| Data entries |
--- START ---

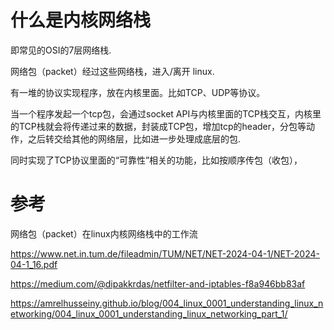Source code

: # 什么是内核网络栈

即常见的OSI的7层网络栈. 

网络包（packet）经过这些网络栈，进入/离开 linux.


有一堆的协议实现程序，放在内核里面。比如TCP、UDP等协议。

当一个程序发起一个tcp包，会通过socket API与内核里面的TCP栈交互，内核里的TCP栈就会将传递过来的数据，封装成TCP包，增加tcp的header，分包等动作，之后转交给其他的网络层，比如进一步处理成底层的包.

同时实现了TCP协议里面的“可靠性”相关的功能，比如按顺序传包（收包），


# 参考

网络包（packet）在linux内核网络栈中的工作流

https://www.net.in.tum.de/fileadmin/TUM/NET/NET-2024-04-1/NET-2024-04-1_16.pdf

https://medium.com/@dipakkrdas/netfilter-and-iptables-f8a946bb83af

https://amrelhusseiny.github.io/blog/004_linux_0001_understanding_linux_networking/004_linux_0001_understanding_linux_networking_part_1/
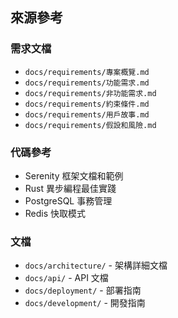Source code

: ## 來源參考


### 需求文檔
- `docs/requirements/專案概覽.md`
- `docs/requirements/功能需求.md`
- `docs/requirements/非功能需求.md`
- `docs/requirements/約束條件.md`
- `docs/requirements/用戶故事.md`
- `docs/requirements/假設和風險.md`

### 代碼參考
- Serenity 框架文檔和範例
- Rust 異步編程最佳實踐
- PostgreSQL 事務管理
- Redis 快取模式

### 文檔
- `docs/architecture/` - 架構詳細文檔
- `docs/api/` - API 文檔
- `docs/deployment/` - 部署指南
- `docs/development/` - 開發指南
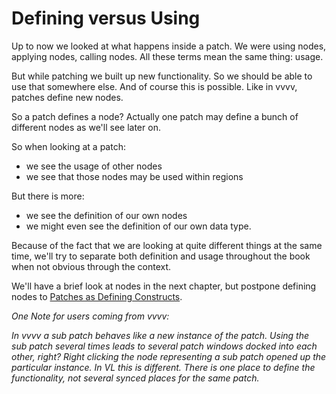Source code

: # Defining versus Using

Up to now we looked at what happens inside a patch. We were using nodes, applying nodes, calling nodes. All these terms mean the same thing: usage.

But while patching we built up new functionality. So we should be able to use that somewhere else. And of course this is possible. Like in vvvv, patches define new nodes.

So a patch defines a node? Actually one patch may define a bunch of different nodes as we'll see later on.

So when looking at a patch: 
* we see the usage of other nodes 
* we see that those nodes may be used within regions

But there is more:
* we see the definition of our own nodes 
* we might even see the definition of our own data type. 
 
Because of the fact that we are looking at quite different things at the same time, we'll try to separate both definition and usage throughout the book when not obvious through the context.

We'll have a brief look at nodes in the next chapter, but postpone defining nodes to [Patches as Defining Constructs](patches.md).

*One Note for users coming from vvvv:*

*In vvvv a sub patch behaves like a new instance of the patch. Using the sub patch several times leads to several patch windows docked into each other, right? Right clicking the node representing a sub patch opened up the particular instance. In VL this is different. There is one place to define the functionality, not several synced places for the same patch.*
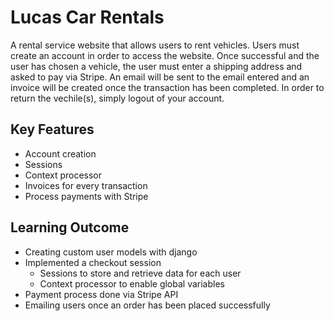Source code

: # Lucas Car Rentals
A rental service website that allows users to rent vehicles. Users must create an account in order to access the website. Once successful and the user has chosen a vehicle, the user must enter a shipping address and asked to pay via Stripe. An email will be sent to the email entered and an invoice will be created once the transaction has been completed. In order to return the vechile(s), simply logout of your account.

## Key Features
- Account creation
- Sessions
- Context processor
- Invoices for every transaction
- Process payments with Stripe

## Learning Outcome
- Creating custom user models with django
- Implemented a checkout session
  - Sessions to store and retrieve data for each user
  - Context processor to enable global variables
- Payment process done via Stripe API
- Emailing users once an order has been placed successfully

--- END ---

| WHAT IS EXPECTED |
Instructions for the copy: start at the first entry, stop after the line containing "But while patching", keep every line exact, and drop the pictures.

| RESULT |
Source code

: # 什么是内核网络栈

即常见的OSI的7层网络栈. 

网络包（packet）经过这些网络栈，进入/离开 linux.


有一堆的协议实现程序，放在内核里面。比如TCP、UDP等协议。

当一个程序发起一个tcp包，会通过socket API与内核里面的TCP栈交互，内核里的TCP栈就会将传递过来的数据，封装成TCP包，增加tcp的header，分包等动作，之后转交给其他的网络层，比如进一步处理成底层的包.

同时实现了TCP协议里面的“可靠性”相关的功能，比如按顺序传包（收包），


# 参考

网络包（packet）在linux内核网络栈中的工作流

https://www.net.in.tum.de/fileadmin/TUM/NET/NET-2024-04-1/NET-2024-04-1_16.pdf

https://medium.com/@dipakkrdas/netfilter-and-iptables-f8a946bb83af

https://amrelhusseiny.github.io/blog/004_linux_0001_understanding_linux_networking/004_linux_0001_understanding_linux_networking_part_1/
Source code

: ## 來源參考


### 需求文檔
- `docs/requirements/專案概覽.md`
- `docs/requirements/功能需求.md`
- `docs/requirements/非功能需求.md`
- `docs/requirements/約束條件.md`
- `docs/requirements/用戶故事.md`
- `docs/requirements/假設和風險.md`

### 代碼參考
- Serenity 框架文檔和範例
- Rust 異步編程最佳實踐
- PostgreSQL 事務管理
- Redis 快取模式

### 文檔
- `docs/architecture/` - 架構詳細文檔
- `docs/api/` - API 文檔
- `docs/deployment/` - 部署指南
- `docs/development/` - 開發指南
Source code

: # Defining versus Using

Up to now we looked at what happens inside a patch. We were using nodes, applying nodes, calling nodes. All these terms mean the same thing: usage.

But while patching we built up new functionality. So we should be able to use that somewhere else. And of course this is possible. Like in vvvv, patches define new nodes.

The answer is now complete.